Помяните мои слова, миссис Кори, вся эта чертовщина так или иначе связана с Уилбером Уэйтли. Слава богу, он получил то, что заслужил, мерзкий ублюдок. Я всегда говорила, что он не человек, – и оказалась права в конце концов. И еще мне сдается, что не одного только Уилбера вырастили в доме старого Уэйтли – а то чего ради стали бы они бесконечно переделывать его и заколачивать окна. И этот второй Уилбер такой же нечеловек, как и первый, которого мы знали. Не зря же, говорят, вокруг Данвича постоянно витают невидимые существа – но не люди, и людям следует их опасаться.

Вчера земля опять не молчала, а к утру, как сказал Чонси, козодои в ущелье Холодных Ключей разорались так громко, что бедняжка глаз не мог сомкнуть. А потом он услыхал звук со стороны дома Уэйтли – будто где‑то ломают деревянную постройку. Я уже вам говорила, что он увидел, когда там оказался. Ой, не к добру все это, не к добру! Надо бы всем нашим мужчинам собраться и покончить с этой дьявольщиной раз и навсегда. Я уже за себя боюсь, если честно, и мне порой кажется, что скоро настанет мой час, хотя все в руках Божьих.

Ваш Лютер, часом, не глянул, куда вели эти огромные следы? Нет? Тогда, миссис Кори, ежели они шли вдоль дороги к ущелью и не появились до сих пор у вашего дома, то, я полагаю, они ведут прямиком в ущелье. Я всегда говорила, что нечистое это место – ущелье Холодных Ключей. Козодои и светляки ведут себя там так, как будто они порождение не Бога, а дьявола. А ежели встать аккурат между водопадом и Медвежьей Берлогой, то можно услышать, как шумят и разговаривают какие‑то нечестивые твари…

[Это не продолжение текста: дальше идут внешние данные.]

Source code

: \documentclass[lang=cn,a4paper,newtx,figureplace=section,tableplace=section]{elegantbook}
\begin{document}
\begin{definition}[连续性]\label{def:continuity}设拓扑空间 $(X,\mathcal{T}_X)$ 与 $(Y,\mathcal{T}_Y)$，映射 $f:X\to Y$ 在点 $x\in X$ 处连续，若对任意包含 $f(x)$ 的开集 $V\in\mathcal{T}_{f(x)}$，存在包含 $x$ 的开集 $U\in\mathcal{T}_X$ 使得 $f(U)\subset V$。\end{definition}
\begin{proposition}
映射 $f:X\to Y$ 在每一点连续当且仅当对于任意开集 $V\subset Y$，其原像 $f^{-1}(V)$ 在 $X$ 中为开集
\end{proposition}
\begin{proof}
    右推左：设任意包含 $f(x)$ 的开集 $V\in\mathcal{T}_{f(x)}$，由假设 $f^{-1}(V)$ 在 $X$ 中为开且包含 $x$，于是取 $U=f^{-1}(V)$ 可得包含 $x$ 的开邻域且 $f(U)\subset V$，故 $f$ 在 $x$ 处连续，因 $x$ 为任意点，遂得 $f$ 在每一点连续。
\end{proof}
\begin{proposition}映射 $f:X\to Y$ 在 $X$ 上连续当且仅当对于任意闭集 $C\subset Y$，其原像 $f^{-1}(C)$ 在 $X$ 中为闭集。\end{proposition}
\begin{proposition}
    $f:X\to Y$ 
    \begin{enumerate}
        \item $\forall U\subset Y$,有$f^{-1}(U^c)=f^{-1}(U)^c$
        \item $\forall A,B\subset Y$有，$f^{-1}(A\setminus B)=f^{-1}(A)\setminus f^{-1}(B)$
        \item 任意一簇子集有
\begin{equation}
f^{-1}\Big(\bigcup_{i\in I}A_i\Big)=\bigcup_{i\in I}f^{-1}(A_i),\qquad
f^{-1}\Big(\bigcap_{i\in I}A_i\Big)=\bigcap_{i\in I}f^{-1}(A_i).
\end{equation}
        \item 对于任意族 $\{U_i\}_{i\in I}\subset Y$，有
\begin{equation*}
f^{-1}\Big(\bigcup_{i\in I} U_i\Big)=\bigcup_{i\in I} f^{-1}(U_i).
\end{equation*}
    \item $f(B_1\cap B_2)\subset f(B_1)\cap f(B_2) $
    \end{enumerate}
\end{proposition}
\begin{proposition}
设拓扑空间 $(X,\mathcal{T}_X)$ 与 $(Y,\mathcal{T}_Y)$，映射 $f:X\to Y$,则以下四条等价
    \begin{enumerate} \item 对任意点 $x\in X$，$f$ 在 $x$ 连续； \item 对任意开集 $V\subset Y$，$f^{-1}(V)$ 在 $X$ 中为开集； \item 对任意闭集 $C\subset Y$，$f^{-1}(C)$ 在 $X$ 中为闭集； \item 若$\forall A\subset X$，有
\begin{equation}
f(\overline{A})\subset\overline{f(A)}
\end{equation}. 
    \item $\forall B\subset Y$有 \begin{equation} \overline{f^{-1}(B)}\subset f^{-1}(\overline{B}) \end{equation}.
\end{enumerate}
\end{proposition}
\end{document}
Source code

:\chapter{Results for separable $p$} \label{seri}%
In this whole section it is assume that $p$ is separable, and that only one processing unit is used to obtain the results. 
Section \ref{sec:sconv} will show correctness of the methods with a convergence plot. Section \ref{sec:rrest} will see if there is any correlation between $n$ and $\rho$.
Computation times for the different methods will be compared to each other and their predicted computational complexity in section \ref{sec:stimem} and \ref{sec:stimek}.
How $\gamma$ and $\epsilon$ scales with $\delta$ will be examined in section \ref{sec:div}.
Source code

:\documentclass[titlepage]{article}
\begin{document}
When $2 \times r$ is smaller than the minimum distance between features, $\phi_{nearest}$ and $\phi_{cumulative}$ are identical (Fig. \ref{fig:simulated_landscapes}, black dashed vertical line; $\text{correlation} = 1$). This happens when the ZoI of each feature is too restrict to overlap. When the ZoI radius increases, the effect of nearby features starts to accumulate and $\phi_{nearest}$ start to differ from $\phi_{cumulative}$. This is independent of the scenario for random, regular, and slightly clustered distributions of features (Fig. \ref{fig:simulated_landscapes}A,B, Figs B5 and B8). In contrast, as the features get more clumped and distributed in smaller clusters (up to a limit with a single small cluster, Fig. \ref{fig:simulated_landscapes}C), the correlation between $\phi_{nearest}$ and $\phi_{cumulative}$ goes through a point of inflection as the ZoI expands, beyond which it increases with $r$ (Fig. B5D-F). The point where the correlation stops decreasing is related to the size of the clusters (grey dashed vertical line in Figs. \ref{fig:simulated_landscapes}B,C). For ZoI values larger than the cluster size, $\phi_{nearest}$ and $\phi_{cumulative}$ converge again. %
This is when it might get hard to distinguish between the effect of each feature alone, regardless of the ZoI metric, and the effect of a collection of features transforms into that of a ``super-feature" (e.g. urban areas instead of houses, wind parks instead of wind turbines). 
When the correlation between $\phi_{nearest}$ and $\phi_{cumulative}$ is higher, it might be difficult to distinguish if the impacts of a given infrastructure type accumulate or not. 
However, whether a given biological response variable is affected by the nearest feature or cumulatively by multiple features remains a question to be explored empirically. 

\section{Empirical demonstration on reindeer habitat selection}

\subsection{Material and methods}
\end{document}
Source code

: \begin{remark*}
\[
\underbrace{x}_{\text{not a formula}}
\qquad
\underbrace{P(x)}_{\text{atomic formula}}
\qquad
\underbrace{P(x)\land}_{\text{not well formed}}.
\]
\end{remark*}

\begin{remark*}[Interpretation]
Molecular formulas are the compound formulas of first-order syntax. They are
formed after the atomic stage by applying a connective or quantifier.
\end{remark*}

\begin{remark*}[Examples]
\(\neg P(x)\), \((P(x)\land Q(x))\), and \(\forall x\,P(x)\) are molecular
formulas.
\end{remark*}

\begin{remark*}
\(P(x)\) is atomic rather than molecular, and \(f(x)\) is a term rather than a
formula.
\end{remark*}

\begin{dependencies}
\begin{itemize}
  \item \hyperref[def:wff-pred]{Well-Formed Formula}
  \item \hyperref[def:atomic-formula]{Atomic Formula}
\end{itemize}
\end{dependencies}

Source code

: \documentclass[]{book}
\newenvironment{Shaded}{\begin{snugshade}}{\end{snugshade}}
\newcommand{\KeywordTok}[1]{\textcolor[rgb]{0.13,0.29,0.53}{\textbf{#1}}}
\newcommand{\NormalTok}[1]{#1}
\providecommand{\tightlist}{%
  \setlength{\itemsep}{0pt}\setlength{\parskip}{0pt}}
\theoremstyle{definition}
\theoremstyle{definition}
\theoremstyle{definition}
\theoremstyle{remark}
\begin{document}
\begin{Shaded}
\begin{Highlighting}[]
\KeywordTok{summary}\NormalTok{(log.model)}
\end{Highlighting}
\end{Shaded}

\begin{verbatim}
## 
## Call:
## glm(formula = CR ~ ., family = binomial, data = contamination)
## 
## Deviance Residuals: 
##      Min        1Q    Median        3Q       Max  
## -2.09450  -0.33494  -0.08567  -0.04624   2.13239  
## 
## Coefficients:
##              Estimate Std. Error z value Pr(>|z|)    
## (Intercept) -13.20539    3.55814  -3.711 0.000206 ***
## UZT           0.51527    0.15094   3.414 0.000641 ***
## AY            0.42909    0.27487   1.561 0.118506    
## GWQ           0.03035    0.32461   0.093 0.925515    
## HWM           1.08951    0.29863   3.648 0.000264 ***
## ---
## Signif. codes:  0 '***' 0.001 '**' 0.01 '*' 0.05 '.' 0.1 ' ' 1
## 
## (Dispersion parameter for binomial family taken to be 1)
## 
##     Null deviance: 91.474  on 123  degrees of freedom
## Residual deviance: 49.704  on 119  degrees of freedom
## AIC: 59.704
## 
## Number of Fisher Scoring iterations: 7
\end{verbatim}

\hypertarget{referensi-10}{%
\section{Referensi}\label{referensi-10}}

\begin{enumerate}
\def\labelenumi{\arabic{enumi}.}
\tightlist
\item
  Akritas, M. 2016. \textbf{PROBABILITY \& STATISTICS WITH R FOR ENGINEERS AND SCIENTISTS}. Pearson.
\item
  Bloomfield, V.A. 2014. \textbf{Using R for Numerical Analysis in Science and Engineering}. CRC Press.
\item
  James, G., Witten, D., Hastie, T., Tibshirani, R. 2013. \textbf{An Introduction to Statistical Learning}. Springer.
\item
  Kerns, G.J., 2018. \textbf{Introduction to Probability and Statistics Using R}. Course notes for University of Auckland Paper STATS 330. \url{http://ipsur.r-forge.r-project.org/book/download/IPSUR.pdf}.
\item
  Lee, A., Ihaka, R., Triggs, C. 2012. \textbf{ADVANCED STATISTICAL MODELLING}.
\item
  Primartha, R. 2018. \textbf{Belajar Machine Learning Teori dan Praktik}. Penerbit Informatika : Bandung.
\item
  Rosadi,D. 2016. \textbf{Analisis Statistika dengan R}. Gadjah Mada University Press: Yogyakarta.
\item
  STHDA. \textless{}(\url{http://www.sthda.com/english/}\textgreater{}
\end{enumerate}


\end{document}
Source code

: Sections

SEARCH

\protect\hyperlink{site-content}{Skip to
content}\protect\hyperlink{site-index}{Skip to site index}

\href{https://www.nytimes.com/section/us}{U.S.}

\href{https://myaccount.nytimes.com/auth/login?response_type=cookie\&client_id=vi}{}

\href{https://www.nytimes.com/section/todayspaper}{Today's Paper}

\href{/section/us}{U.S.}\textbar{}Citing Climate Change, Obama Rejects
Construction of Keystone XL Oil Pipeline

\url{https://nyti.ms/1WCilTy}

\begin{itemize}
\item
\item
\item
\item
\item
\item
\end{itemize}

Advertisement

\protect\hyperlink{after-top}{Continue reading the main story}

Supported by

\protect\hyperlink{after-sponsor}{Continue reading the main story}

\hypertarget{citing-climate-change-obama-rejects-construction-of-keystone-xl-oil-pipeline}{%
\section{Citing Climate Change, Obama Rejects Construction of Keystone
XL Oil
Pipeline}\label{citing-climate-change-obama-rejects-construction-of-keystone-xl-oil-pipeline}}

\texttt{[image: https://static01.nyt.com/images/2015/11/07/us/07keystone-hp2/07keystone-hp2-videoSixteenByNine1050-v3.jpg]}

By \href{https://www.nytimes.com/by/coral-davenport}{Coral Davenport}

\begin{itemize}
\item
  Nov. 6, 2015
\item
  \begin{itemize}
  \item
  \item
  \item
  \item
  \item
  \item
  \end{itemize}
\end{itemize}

К полудню 10 сентября добрых три четверти мужского населения Данвича, включая мальчишек, курсировало вдоль дорог и лугов между развалинами дома Уэйтли и ущельем Холодных Ключей, с замиранием сердца рассматривая оставленные на земле чудовищно огромные следы, останки изувеченных коров Сета Бишопа, страшные, источающие зловоние обломки дома Уэйтли и примятую растительность на полях и по обочинам дороги. Что‑то необъяснимо жуткое вырвалось на свободу в этом мире, и мрачному ущелью на окраине Данвича довелось стать эпицентром этого события. Деревья были сломаны или сильно погнуты, а в густом кустарнике, облепившем круто уходивший вниз склон оврага, было проделано нечто вроде широкой просеки – будто подхваченный лавиной дом прокатился вниз по этой почти вертикальной стене. Снизу не доносилось ни единого звука, зато стоял невообразимо мерзкий запах; и потому не приходится удивляться тому, что мужчины предпочли постоять на краю обрыва и поглазеть вниз, вместо того чтобы спуститься в это логово неизвестного циклопического чудища. Компания взяла с собой трех собак, которые поначалу неистово лаяли, но у обрыва поджали хвосты и испуганно смолкли. Кто‑то догадался сообщить о случившемся в «Эйлсбери трэнскрипт», но редактор этого издания, привыкший не воспринимать данвичские небылицы всерьез, ограничился по этому поводу коротким репортажем, выдержанным в довольно‑таки фиглярских тонах. К слову сказать, репортаж этот был перепечатан впоследствии агентством «Ассошиэйтед пресс».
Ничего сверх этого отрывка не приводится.